Assassiné comme Pasolini, son corps sera retrouvé un mois plus tard dans un terrain vague près de Namur par des enfants. 
Il a seulement vingt-cinq ans. Le mystère qui entoure cette mort persiste encore: était-ce un de ces complices ou un meurtre commandité par le propriétaire du Modigliani ? 
Cette tragédie appose le mot « mythe » sur le peintre. Si le talent de Mandelbaum est évident, ce décès prématuré le consacre, semblable à ses idoles. 
Jeune homme au mille visages, Stéphane Mandelbaum semble avoir créé sa vie, imaginé sa mort, joué avec sa propre destinée. 

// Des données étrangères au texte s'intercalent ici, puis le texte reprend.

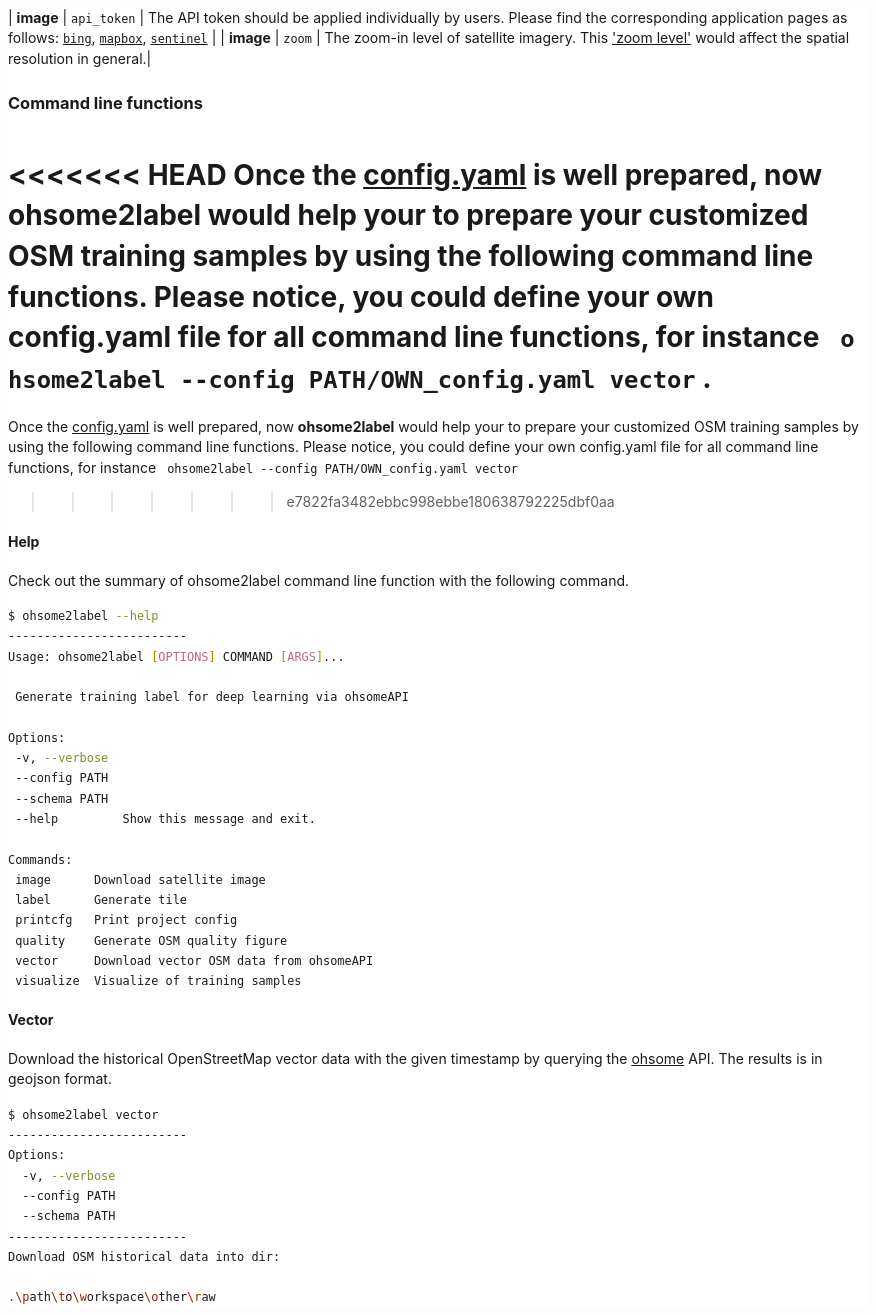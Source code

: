 | **image** | `api_token` | The API token should be applied individually by users. Please find the corresponding application pages as follows: [`bing`](https://www.bingmapsportal.com/), [`mapbox`](https://docs.mapbox.com/help/how-mapbox-works/access-tokens/), [`sentinel`](https://services.sentinel-hub.com/oauth/auth?client_id=30cf1d69-af7e-4f3a-997d-0643d660a478&redirect_uri=https%3A%2F%2Fapps.sentinel-hub.com%2Fdashboard%2FoauthCallback.html&scope=&response_type=token&state=%252F) |
| **image** | `zoom` | The zoom-in level of satellite imagery. This ['zoom level'](https://wiki.openstreetmap.org/wiki/Zoom_levels) would affect the spatial resolution in general.|

### Command line functions

<<<<<<< HEAD
Once the [config.yaml](config/config.yaml) is well prepared, now ohsome2label  would help your to prepare your customized OSM training samples by using the following command line functions.
Please notice, you could define your own config.yaml file for all command line functions, for instance  ```  ohsome2label --config PATH/OWN_config.yaml vector ``` .
=======
Once the [config.yaml](config/config.yaml) is well prepared, now **ohsome2label**  would help your to prepare your customized OSM training samples by using the following command line functions.
Please notice, you could define your own config.yaml file for all command line functions, for instance  ```  ohsome2label --config PATH/OWN_config.yaml vector ``` 
>>>>>>> e7822fa3482ebbc998ebbe180638792225dbf0aa
#### Help

Check out the summary of ohsome2label command line function with the following command.
 
 ```bash
$ ohsome2label --help
-------------------------
Usage: ohsome2label [OPTIONS] COMMAND [ARGS]...

  Generate training label for deep learning via ohsomeAPI

Options:
  -v, --verbose
  --config PATH
  --schema PATH
  --help         Show this message and exit.

Commands:
  image      Download satellite image
  label      Generate tile
  printcfg   Print project config
  quality    Generate OSM quality figure
  vector     Download vector OSM data from ohsomeAPI
  visualize  Visualize of training samples


```

#### Vector

Download the historical OpenStreetMap vector data with the given timestamp by querying the [ohsome](https://api.ohsome.org/) API. The results is in geojson format.

```bash
$ ohsome2label vector
-------------------------
Options:
  -v, --verbose
  --config PATH
  --schema PATH
-------------------------
Download OSM historical data into dir:

.\path\to\workspace\other\raw

```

Son œuvre est le témoin de ces différentes vies où se mêlent fiction et réalité. A posteriori, les dessins exposés reflètent l’énergie et l’urgence de s’exprimer avant de disparaitre. 
La souffrance et la violence qui en émanent visent radicalement les tripes du visiteur. 
Mythomane invétéré, l’artiste frénétique a en premier lieu imaginé cette vie de gangster en remplissant ses carnets d’inventaires et de simples croquis de meubles, de vêtements ou d’armes, des vols qu’il n’aurait jamais commis. 
Peu à peu, ses dessins se font plus rare, il devient les voyous qu’il représentait. Selon Paul Trajman, même physiquement « il était capable de se métamorphoser, il était chétif petit et s’est bâti une toute autre allure par la suite ». 
Le peintre rajoute qu’  « il y avait le Stéphane du jour et le Stéphane nocturne » lui, le fréquentait la journée, « toute une part d’ombre est partie avec lui. » 
Ainsi toute l’œuvre entière de Mandelbaum apparait paradoxale, singulière et extrême. 
Il aura – durant dix ans – brisé toutes les frontières de l’illusion et de la transgression jusqu’à y laisser sa vie. Ses œuvres de jeunesse resteront à jamais un mystère radical graphique, une légende trouble et obsédante.

Remerciements à Paul Trajman pour ses souvenirs de jeunesse.

Informations pratiques : Stéphane Mandelbaum – Jusqu’au au 20 mai 2019 à la Galerie d’art Graphique du Centre Pompidou (niveau 4) puis du 14 juin au 22 septembre 2019 au Musée juif de Belgique.